Voice conversion model is trained using the 200+ voices in LibriSpeech. Therefore, dataset 1 (LibriSpeech) is considered as in-domain audios while dataset 2 (MuST-C) are considered out-of-domain audios.

In later experiments, we further augment the training data by translating LibriSpeech’s transcripts (removing test set occurrences [7]) with an MT system. The MT system is trained on two standard datasets: WMT16 for En–Ro (600k sentence pairs) and WMT14 for En–Fr (29 million sentence pairs).

Evaluation: BLEU on tokenized output.

3.2. Model Architecture

All of our experiments use the same mixed convolutional-recurrent end-to-end model architecture for conditional sequence generation, our focus being data augmentation techniques.

The authors use a speech encoder consisting of two non-linear layers followed by two convolutional layers and three bidirectional LSTM layers, along with a custom LSTM decoder [13,7]. The encoder uses 40 log-scaled mel spectrogram features.

The authors use 3 decoder layers as in [7], who report the number of parameters in each model.

3.3. Baselines

3.3.1. Cascade

ASR model + MT model using Transformer, trained on the WMT14 En–Fr parallel data.

3.3.2. SpecAugment

SpecAugment adds perturbations at the feature level, whereas SkinAugment operates at the raw wave level. We use the LibriSpeech double setting [3].

3.3.3. SpecAugment-p

Further, we introduce a simple but effective variant: SpecAugment-p, which applies SpecAugment to each batch with probability p. (The standard SpecAugment would thus use p= 1.) We found that SpecAugment with p= 0.5 was effective in our setup.

3.3.4. Augmentation Settings

We perform conditional generation of new data with either 8or 16 voice conversions, applying them to 10%, 25%, 50%,and 100% of the training corpus. This creates transformed variants of our dataset in distinct (arbitrarily selected) voices.

We compare these settings to standard SpecAugment, as well as to SpecAugment-p with p= 0.5, which we found to be effective.

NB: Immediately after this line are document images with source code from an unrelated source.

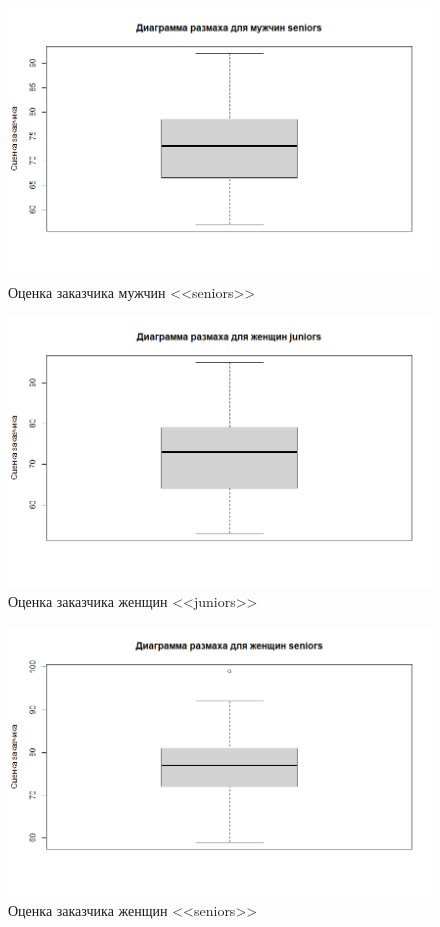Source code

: \begin{figure}[H]
	\centering
	\includegraphics[width=\linewidth]{figboxms}
	\caption{Оценка заказчика мужчин <<seniors>>}
\end{figure}

\begin{figure}[H]
	\centering
	\includegraphics[width=\linewidth]{figboxwj}
	\caption{Оценка заказчика женщин <<juniors>>}
\end{figure}

\begin{figure}[H]
	\centering
	\includegraphics[width=\linewidth]{figboxws}
	\caption{Оценка заказчика женщин <<seniors>>}
\end{figure}





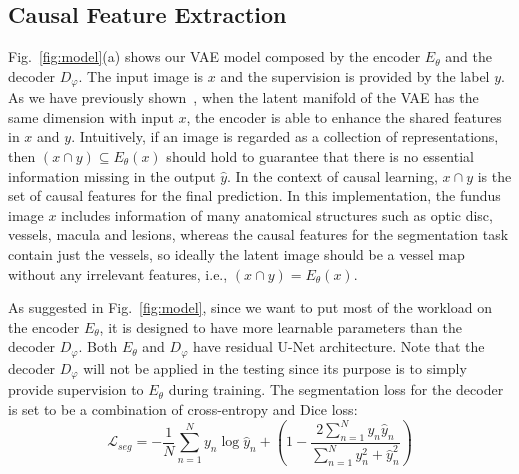 \documentclass[]{spie}  %
\begin{document}
\subsection{Causal Feature Extraction}
Fig.~\ref{fig:model}(a) shows our VAE model composed by the encoder $E_{\theta}$ and the decoder $D_{\varphi}$. The input image is $x$ and the supervision is provided by the label $y$. As we have previously shown~\cite{hu2021domain,hu2021life},  when the latent manifold of the VAE has the same dimension with input $x$, the encoder is able to enhance the shared features in $x$ and $y$. Intuitively, if an image is regarded as a collection of representations, then $(x \cap y) \subseteq E_{\theta}(x)$ should hold to guarantee that there is no essential information missing in the output $\hat{y}$. In the context of causal learning, $x \cap y$ is the set of causal features for the final prediction. In this implementation, the fundus image $x$ includes information of many anatomical structures such as optic disc, vessels, macula and lesions, whereas the causal features for the segmentation task contain just the vessels, so ideally the latent image should be a vessel map without any irrelevant features, i.e., $(x \cap y) = E_{\theta}(x)$.

As suggested in Fig.~\ref{fig:model}, since we want to put most of the workload on the encoder $E_{\theta}$, it is designed to have more learnable parameters than the decoder $D_{\varphi}$. Both $E_{\theta}$ and $D_{\varphi}$ have residual U-Net architecture. Note that the decoder $D_{\varphi}$ will not be applied in the testing since its purpose is to simply provide supervision to $E_{\theta}$ during training. The segmentation loss for the decoder is set to be a combination of cross-entropy and Dice loss:
\begin{equation}
    \mathcal{L}_{seg}=-\frac{1}{N}\sum_{n=1}^Ny_n\log\hat{y}_n + \left(1-\frac{2\sum_{n=1}^N y_n\hat{y}_n}{\sum_{n=1}^N y_{n}^{2}+\hat{y}_n^2}\right)
\end{equation}
\end{document}
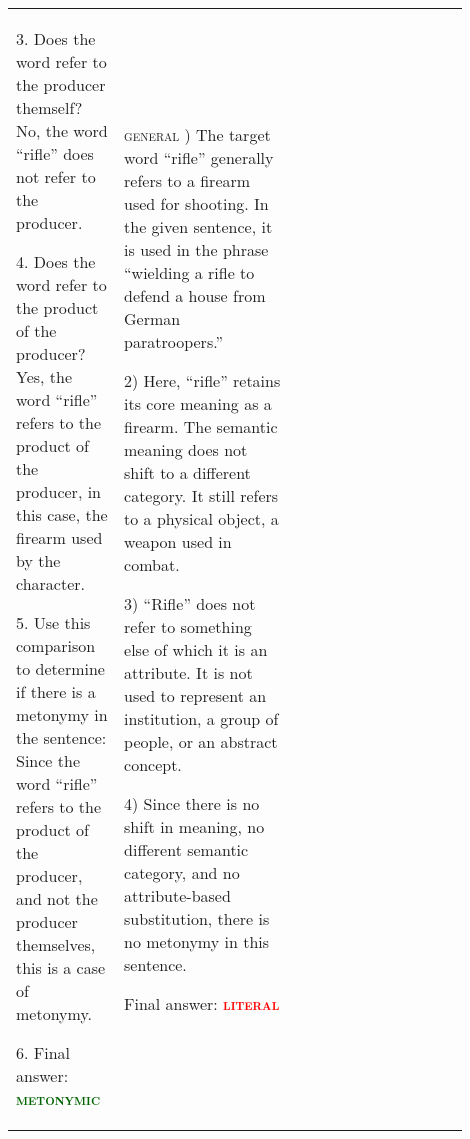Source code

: \documentclass[11pt]{article}
\newcommand{\tr}[1]{\textcolor{red}{#1}}
\newcommand{\tg}[1]{\textcolor{darkgreen}{#1}}
\begin{document}
{\begin{longtable}{|p{0.20\linewidth}|p{0.35\linewidth}|p{0.35\linewidth}|}
3. Does the word refer to the producer themself? No, the word ``rifle'' does not refer to the producer.

4. Does the word refer to the product of the producer? Yes, the word ``rifle'' refers to the product of the producer, in this case, the firearm used by the character.

5. Use this comparison to determine if there is a metonymy in the sentence: Since the word ``rifle'' refers to the product of the producer, and not the producer themselves, this is a case of metonymy.

6. Final answer: \tg{\textsc{\textbf{metonymic}}}

&

\textsc{general} \newline
1) The target word ``rifle'' generally refers to a firearm used for shooting. In the given sentence, it is used in the phrase ``wielding a rifle to defend a house from German paratroopers.''

2) Here, ``rifle'' retains its core meaning as a firearm.
The semantic meaning does not shift to a different category. It still refers to a physical object, a weapon used in combat.

3) ``Rifle'' does not refer to something else of which it is an attribute. It is not used to represent an institution, a group of people, or an abstract concept.

4) Since there is no shift in meaning, no different semantic category, and no attribute-based substitution, there is no metonymy in this sentence.

Final answer: \tr{\textsc{\textbf{literal}}} \\

\end{longtable}
}
\endgroup
\end{document}

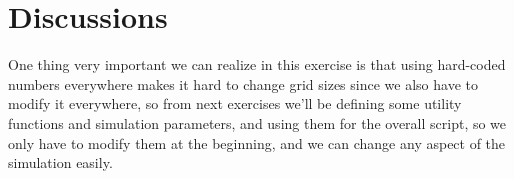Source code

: \documentclass[titlepage,12pt]{unisubmission}
\begin{document}
\section{Discussions}
\label{sec:orge708848}
One thing very important we can realize in this exercise is that using hard-coded numbers everywhere makes it hard to change grid sizes since we also have to modify it everywhere, so from next exercises we'll be defining some utility functions and simulation parameters, and using them for the overall script, so we only have to modify them at the beginning, and we can change any aspect of the simulation easily.
\end{document}
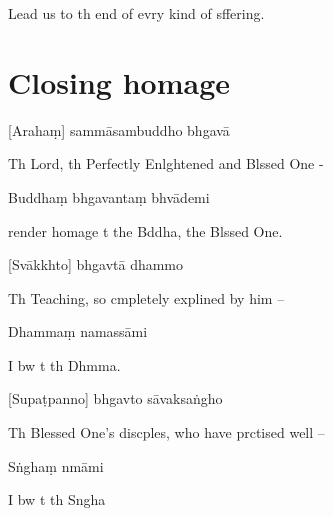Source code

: \begin{english}
  Lead us to th end of evry kind of sffering.
\end{english}

\clearpage

\chapter{Closing homage}

[Arahaṃ] sammāsambuddho bhgavā

\begin{english}
  Th Lord, th Perfectly Enlghtened and Blssed One -
\end{english}

Buddhaṃ bhgavantaṃ bhvādemi

\begin{english}
   render homage t the Bddha, the Blssed One.
\end{english}

[Svākkhto] bhgavtā dhammo

\begin{english}
  Th Teaching, so cmpletely explined by him --
\end{english}

Dhammaṃ namassāmi

\begin{english}
  I bw t th Dhmma.
\end{english}


[Supaṭpanno] bhgavto sāvaksaṅgho

\begin{english}
  Th Blessed One's discples, who have prctised well --
\end{english}

Sṅghaṃ nmāmi

\begin{english}
  I bw t th Sngha
\end{english}
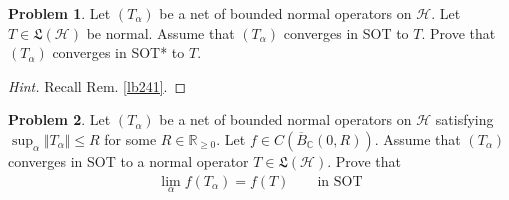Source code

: \documentclass[12pt,b5paper,notitlepage]{article}
\theoremstyle{definition}
\newtheorem{prob}{\color{red}Problem}[section]
\theoremstyle{plain}
\newcommand{\fk}{\mathfrak}
\newcommand{\ovl}{\overline}
\newcommand{\Cbb}{\mathbb C}
\newcommand{\Rbb}{\mathbb R}
\newcommand{\MH}{\mathcal H}
\numberwithin{equation}{section}
\begin{document}
\begin{prob}
Let $(T_\alpha)$ be a net of bounded normal operators on $\MH$. Let $T\in\fk L(\MH)$ be normal. Assume that $(T_\alpha)$ converges in SOT to $T$. Prove that $(T_\alpha)$ converges in SOT* to $T$.
\end{prob}


\begin{proof}[Hint]
Recall Rem. \ref{lb241}.
\end{proof}


\begin{prob}\label{lb240}
Let $(T_\alpha)$ be a net of bounded normal operators on $\MH$ satisfying $\sup_\alpha\Vert T_\alpha\Vert\leq R$ for some $R\in\Rbb_{\geq0}$. Let $f\in C(\ovl B_\Cbb(0,R))$. Assume that $(T_\alpha)$ converges in SOT to a normal operator $T\in\fk L(\MH)$. Prove that
\begin{align}
\lim_\alpha f(T_\alpha)=f(T)\qquad\text{in SOT}
\end{align}
\end{prob}


\printindex	
\end{document}
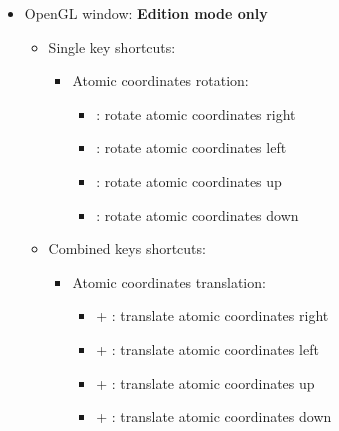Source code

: {\begin{itemize}
\begin{itemize}
\begin{itemize}
\begin{itemize}
\item[] \Ctrl +  : stop spinning 
\end{itemize}
\end{itemize}
\end{itemize}
\item OpenGL window: {\bf{Edition mode only}}
\begin{itemize}
\item Single key shortcuts: 
\begin{itemize}
\item Atomic coordinates rotation: 
\begin{itemize}
\item[] \RArrow : rotate atomic coordinates right
\item[] \LArrow : rotate atomic coordinates left
\item[] \UArrow : rotate atomic coordinates up
\item[] \DArrow : rotate atomic coordinates down
\end{itemize}
\end{itemize}
\item Combined keys shortcuts: 
\begin{itemize}
\item Atomic coordinates translation: 
\begin{itemize}
\item[] \Ctrl + \RArrow : translate atomic coordinates right
\item[] \Ctrl + \LArrow : translate atomic coordinates left
\item[] \Ctrl + \UArrow : translate atomic coordinates up
\item[] \Ctrl + \DArrow : translate atomic coordinates down
\end{itemize}
\end{itemize}
\end{itemize}
\end{itemize}}
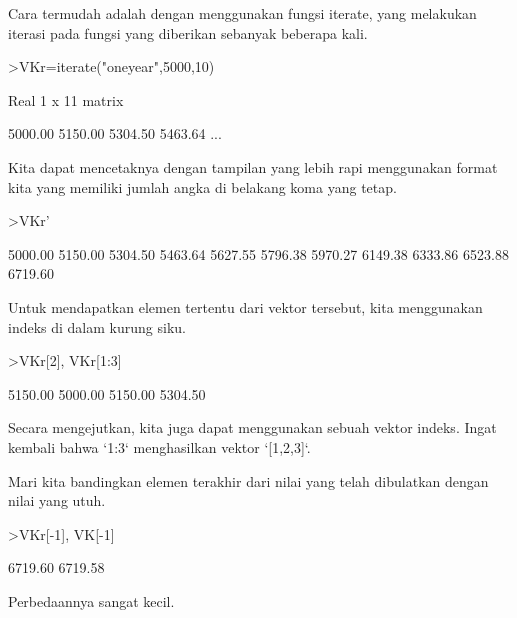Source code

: \documentclass{article}
\newenvironment{eulernotebook}{\par}{\par}
\newenvironment{eulercomment}{\par\medskip}{\par\medskip}
\begin{document}
\begin{eulernotebook}
\begin{eulercomment}
\begin{eulercomment}
\begin{eulercomment}
\begin{eulercomment}
\begin{eulercomment}
\begin{eulercomment}
\begin{eulercomment}
\begin{eulercomment}
\begin{eulercomment}
Cara termudah adalah dengan menggunakan fungsi iterate, yang melakukan
iterasi pada fungsi yang diberikan sebanyak beberapa kali.
\end{eulercomment}
\begin{eulerprompt}
>VKr=iterate("oneyear",5000,10)
\end{eulerprompt}
\begin{euleroutput}
  Real 1 x 11 matrix
  
      5000.00     5150.00     5304.50     5463.64     ...
\end{euleroutput}
\begin{eulercomment}
Kita dapat mencetaknya dengan tampilan yang lebih rapi menggunakan
format kita yang memiliki jumlah angka di belakang koma yang tetap.
\end{eulercomment}
\begin{eulerprompt}
>VKr'
\end{eulerprompt}
\begin{euleroutput}
      5000.00 
      5150.00 
      5304.50 
      5463.64 
      5627.55 
      5796.38 
      5970.27 
      6149.38 
      6333.86 
      6523.88 
      6719.60 
\end{euleroutput}
\begin{eulercomment}
Untuk mendapatkan elemen tertentu dari vektor tersebut, kita
menggunakan indeks di dalam kurung siku.
\end{eulercomment}
\begin{eulerprompt}
>VKr[2], VKr[1:3]
\end{eulerprompt}
\begin{euleroutput}
      5150.00 
      5000.00     5150.00     5304.50 
\end{euleroutput}
\begin{eulercomment}
Secara mengejutkan, kita juga dapat menggunakan sebuah vektor indeks.
Ingat kembali bahwa `1:3` menghasilkan vektor `[1,2,3]`.

Mari kita bandingkan elemen terakhir dari nilai yang telah dibulatkan
dengan nilai yang utuh.
\end{eulercomment}
\begin{eulerprompt}
>VKr[-1], VK[-1]
\end{eulerprompt}
\begin{euleroutput}
      6719.60 
      6719.58 
\end{euleroutput}
\begin{eulercomment}
Perbedaannya sangat kecil.


\end{eulercomment}
\end{eulercomment}
\end{eulercomment}
\end{eulercomment}
\end{eulercomment}
\end{eulercomment}
\end{eulercomment}
\end{eulercomment}
\end{eulercomment}
\end{eulernotebook}
\end{document}
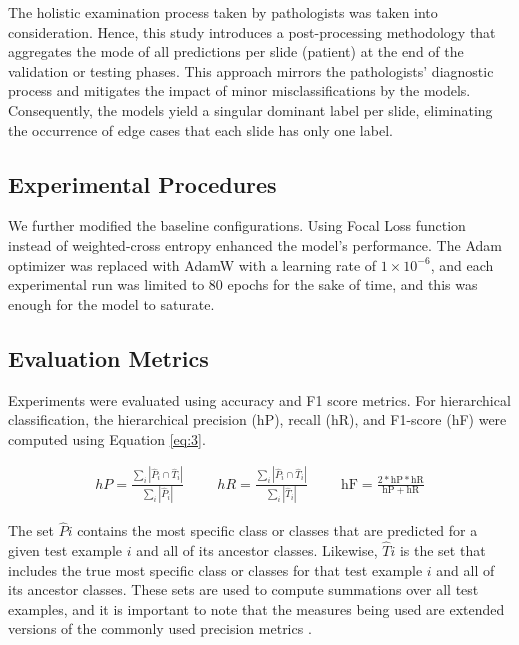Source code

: \documentclass[runningheads]{llncs}
\begin{document}
The holistic examination process taken by pathologists was taken into consideration. Hence, this study introduces a post-processing methodology that aggregates the mode of all predictions per slide (patient) at the end of the validation or testing phases. This approach mirrors the pathologists' diagnostic process and mitigates the impact of minor misclassifications by the models. Consequently, the models yield a singular dominant label per slide, eliminating the occurrence of edge cases that each slide has only one label.

\subsection{Experimental Procedures}

We further modified the baseline configurations. Using Focal Loss function instead of weighted-cross entropy enhanced the model's performance. The Adam optimizer was replaced with AdamW with a learning rate of $1\times10^{-6}$, and each experimental run was limited to 80 epochs for the sake of time, and this was enough for the model to saturate.

\subsection{Evaluation Metrics}

Experiments were evaluated using accuracy and F1 score metrics. For hierarchical classification, the hierarchical precision (hP), recall (hR), and F1-score (hF) were computed using Equation \ref{eq:3}.

\begin{align} \label{eq:3}
hP=\frac{\sum_i\left|\hat{P}_i \cap \widehat{T}_i\right|}{\sum_i\left|\hat{P}_i\right|}
\hspace{1cm}hR=\frac{\sum_i\left|\widehat{P}_i \cap \widehat{T}_i\right|}{\sum_i\left|\widehat{T}_i\right|}
\hspace{1cm}\mathrm{hF}=\frac{2 * \mathrm{hP} * \mathrm{hR}}{\mathrm{hP}+\mathrm{hR}}
\end{align}

The set $\hat{P}{i}$ contains the most specific class or classes that are predicted for a given test example $i$ and all of its ancestor classes. Likewise, $\widehat{T}{i}$ is the set that includes the true most specific class or classes for that test example $i$ and all of its ancestor classes. These sets are used to compute summations over all test examples, and it is important to note that the measures being used are extended versions of the commonly used precision metrics \cite{silla2011survey}.
\end{document}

3.3.5. Machine-Translation Augmentation

Machine-translated transcripts of large ASR corpora dramatically increase the performance of AST models [6,7]. We therefore translate LibriSpeech transcripts with our Transformer, then concatenate these synthetic training instances to the AST data. We apply 16 skins to 25% of the AST training data, as we found this to perform best.

4. Results

The authors perform conditional generation of new data with either 8 or 16 voice conversions, applying them to 10%, 25%, 50%, and 100% of the training corpus. The results are as below:

The result of ablation study on incorporating:

  2. translated transcripts (“+ MT”)
  3. both


Note: AST LibriSpeech - AT is original Corpus released by [12] while AST LibriSpeech is proposed by [13] by adding off-the-shelf automatic translations .

5. Conclusion

  1. While this method relies on additional audio data to train the speaker conversion, it does not rely on transcribed text.
  2. Effectively combine speaker conversion data with MT-augmented ASR data.